Material provided below:

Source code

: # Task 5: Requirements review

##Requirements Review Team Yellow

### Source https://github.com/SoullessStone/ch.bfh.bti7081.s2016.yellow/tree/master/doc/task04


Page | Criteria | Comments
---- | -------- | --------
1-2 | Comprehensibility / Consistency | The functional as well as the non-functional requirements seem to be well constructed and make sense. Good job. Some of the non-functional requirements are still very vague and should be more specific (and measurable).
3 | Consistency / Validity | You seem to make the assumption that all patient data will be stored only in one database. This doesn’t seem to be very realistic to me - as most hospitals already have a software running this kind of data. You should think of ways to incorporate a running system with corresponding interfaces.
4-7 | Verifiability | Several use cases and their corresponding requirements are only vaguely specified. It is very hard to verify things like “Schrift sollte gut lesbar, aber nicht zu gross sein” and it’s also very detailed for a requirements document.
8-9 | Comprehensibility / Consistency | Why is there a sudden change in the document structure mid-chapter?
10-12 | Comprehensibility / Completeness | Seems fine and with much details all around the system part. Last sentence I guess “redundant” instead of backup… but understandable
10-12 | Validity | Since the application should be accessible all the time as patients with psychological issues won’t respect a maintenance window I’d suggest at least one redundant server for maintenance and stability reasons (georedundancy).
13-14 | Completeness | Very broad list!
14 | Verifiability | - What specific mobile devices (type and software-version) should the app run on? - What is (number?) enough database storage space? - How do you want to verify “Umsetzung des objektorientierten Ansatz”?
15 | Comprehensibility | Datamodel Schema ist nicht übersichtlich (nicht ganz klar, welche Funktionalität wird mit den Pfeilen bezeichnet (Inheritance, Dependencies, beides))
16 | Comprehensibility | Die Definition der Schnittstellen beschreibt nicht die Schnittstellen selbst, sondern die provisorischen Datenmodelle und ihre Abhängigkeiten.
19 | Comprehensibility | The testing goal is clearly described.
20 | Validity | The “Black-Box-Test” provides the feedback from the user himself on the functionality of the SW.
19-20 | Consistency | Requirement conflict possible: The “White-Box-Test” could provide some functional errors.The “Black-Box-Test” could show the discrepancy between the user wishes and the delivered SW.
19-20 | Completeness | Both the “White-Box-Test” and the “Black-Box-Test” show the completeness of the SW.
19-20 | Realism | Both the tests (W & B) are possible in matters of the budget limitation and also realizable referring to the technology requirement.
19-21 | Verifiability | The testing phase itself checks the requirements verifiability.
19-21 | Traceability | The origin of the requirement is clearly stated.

End of Material provided.

— Exercise aim —
Beginning with the line containing "13-14 | Completeness | Very broad list!" in the material above, copy every line exactly until you have copied the line containing "15 | Comprehensibility".

— Written reply —
13-14 | Completeness | Very broad list!
14 | Verifiability | - What specific mobile devices (type and software-version) should the app run on? - What is (number?) enough database storage space? - How do you want to verify “Umsetzung des objektorientierten Ansatz”?
15 | Comprehensibility | Datamodel Schema ist nicht übersichtlich (nicht ganz klar, welche Funktionalität wird mit den Pfeilen bezeichnet (Inheritance, Dependencies, beides))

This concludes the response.